The wagons circled instantly; there were the Blanks to be looked after, the club to be run, Comedy Festival preparations to be started, and for the first time comedians became the drivers rather than attractions for a charity fundraiser; in this case for the midwives who'd done so much for the grieving couple. "I think losing Kate affected the whole comedy community quite severely," says Bridget.
"But with everyone mucking in, it brought us all together and proved to everyone that this is a special group you can trust and rely on. People can come and go from here as they please, but you'll always be looked after. It also made me realise that I really was part of everything as well, there had been this sense of being more than Scott's wife."
Comedian Michele A'Court agrees, but suspects the support was always there. She drove the midwives benefit. "This is only a young industry, what, 15 years or so, and Scott's been there since the beginning. He's like the granddad of stand-up, and then Bridget arrived and joined in. So we're all really close, and even though comedy can be a lonely, isolating kind of job, we feel like the big Classic family. We've always been there for each other. Then when this awful thing happened, everyone was devastated, but no one knew what to do. How do you deal with that?" That time aside, it seems that this extended family deals with life's difficulties by keeping everything as constant as possible.
Audiences change faster than the jokes and their unpredictability means failure is always only a dud joke away, so that may be why the Classic has almost become a safety blanket with its familiar faces and familiar fittings. When Bridget took over the administration she started making a few decorative changes to spruce up the areas that were starting to get tatty. And every time they'd be changed right back again.
No matter, she eventually found the perfect way to manage a thorough refit. The carpet has been replaced.
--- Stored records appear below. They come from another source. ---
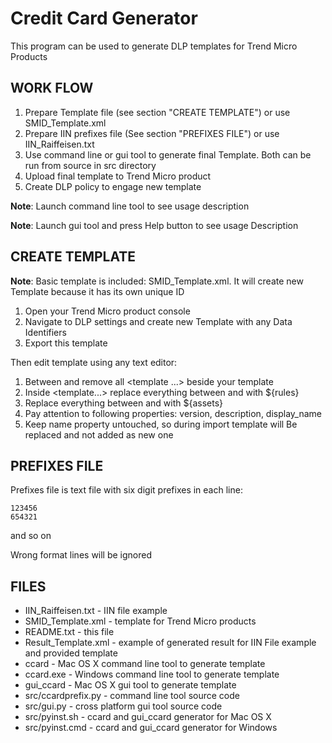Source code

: # Credit Card Generator

This program can be used to generate DLP templates for Trend Micro
Products


## WORK FLOW

1. Prepare Template file (see section "CREATE TEMPLATE") or use
   SMID_Template.xml
2. Prepare IIN prefixes file (See section "PREFIXES FILE") or
   use IIN_Raiffeisen.txt
3. Use command line or gui tool to generate final
   Template. Both can be run from source in src directory
4. Upload final template to Trend Micro product
5. Create DLP policy to engage new template

**Note**: Launch command line tool to see usage description

**Note**: Launch gui tool and press Help button to see usage
   Description

## CREATE TEMPLATE

**Note**: Basic template is included: SMID_Template.xml. It will create new
      Template because it has its own unique ID

1. Open your Trend Micro product console
2. Navigate to DLP settings and create new Template with any Data Identifiers
3. Export this template

Then edit template using any text editor:
1. Between <complianceTemplates> and </complianceTemplates> remove all
   <template ...> </template> beside your template
2. Inside <template...> replace everything between <matchRule> and
   </matchRule> with ${rules}
2. Replace everything between <digitalAssets> and </digitalAssets>
   with ${assets}
3. Pay attention to following properties: version, description,
   display_name
4. Keep name property untouched, so during import template will
   Be replaced and not added as new one

## PREFIXES FILE

Prefixes file is text file with six digit prefixes in each line:
```
123456
654321
```
and so on

Wrong format lines will be ignored


## FILES

- IIN_Raiffeisen.txt - IIN file example
- SMID_Template.xml - template for Trend Micro products
- README.txt - this file
- Result_Template.xml - example of generated result for IIN
  File example and provided template
- ccard - Mac OS X command line tool to generate template
- ccard.exe - Windows command line tool to generate template
- gui_ccard - Mac OS X gui tool to generate template
- src/ccardprefix.py - command line tool source code
- src/gui.py - cross platform gui tool source code
- src/pyinst.sh - ccard and gui_ccard generator for Mac OS X
- src/pyinst.cmd - ccard and gui_ccard generator for Windows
With the same carpet. Everything has been repainted. In the same colours. So it's all new and exactly the same, apart from the odd rainbow - in tribute to Kate. "I think that's part of why we don't lose people," says Bridget. "It is a safe place, an old clubhouse for comedians, the place where they can come alone for a drink and just chat to the bar staff. It's an extension of everyone's living rooms." And the person working to ensure it stays that way as long as possible is 49-year-old Scott.
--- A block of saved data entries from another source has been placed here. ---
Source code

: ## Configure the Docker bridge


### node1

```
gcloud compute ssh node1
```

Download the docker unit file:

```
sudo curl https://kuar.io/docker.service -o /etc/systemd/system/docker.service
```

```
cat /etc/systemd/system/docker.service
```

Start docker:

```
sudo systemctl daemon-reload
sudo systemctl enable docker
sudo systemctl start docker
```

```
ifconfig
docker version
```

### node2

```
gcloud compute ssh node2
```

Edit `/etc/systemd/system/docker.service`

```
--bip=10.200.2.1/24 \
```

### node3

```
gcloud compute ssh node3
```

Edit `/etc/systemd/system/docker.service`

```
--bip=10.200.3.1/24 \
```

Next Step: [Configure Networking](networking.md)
His regular State Of It meetings with the comedians run in much the same way as an All Black coach pulling his squad together. He might never have told a joke on stage, but after watching him deliver a pep talk to the up-and-coming Rhys Matthewson, it doesn't seem to matter.
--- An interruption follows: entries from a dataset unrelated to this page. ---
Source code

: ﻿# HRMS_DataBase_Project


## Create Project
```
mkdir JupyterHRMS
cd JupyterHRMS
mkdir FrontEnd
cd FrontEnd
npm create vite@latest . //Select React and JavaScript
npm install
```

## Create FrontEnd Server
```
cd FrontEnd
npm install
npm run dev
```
"I don't know if it's a good thing or a bad thing, but I've seen more live comedy than anyone else in New Zealand, ever. That's not supposed to be some grand claim because I've seen a lot of rubbish too, but I've seen more and produced more than anyone, and that's really important. If this is to work I need to know what works and why. I need to know why different people crash and burn, I need to learn what makes an audience tick and how rooms work. But having said that, until I met Bridget I was probably guilty of spending too much of life on all of that. I like to think it's about quality rather than quantity now, but it really is what my life is about."
Having heard all that, Willy De Wit remains unconvinced that Blanks will have the funny thing cracked until he faces the audiences himself: "So my challenge to him is to get up on stage and do it. There's a frustrated comedian in there, I know. He was always full of ideas, so let's be hearing them." "Hell no," says Bridget. "If he was on stage we'd never make any money.
* The 2008 Comedy Guild Awards are held on December 7 at the Classic Comedy Club, Auckland.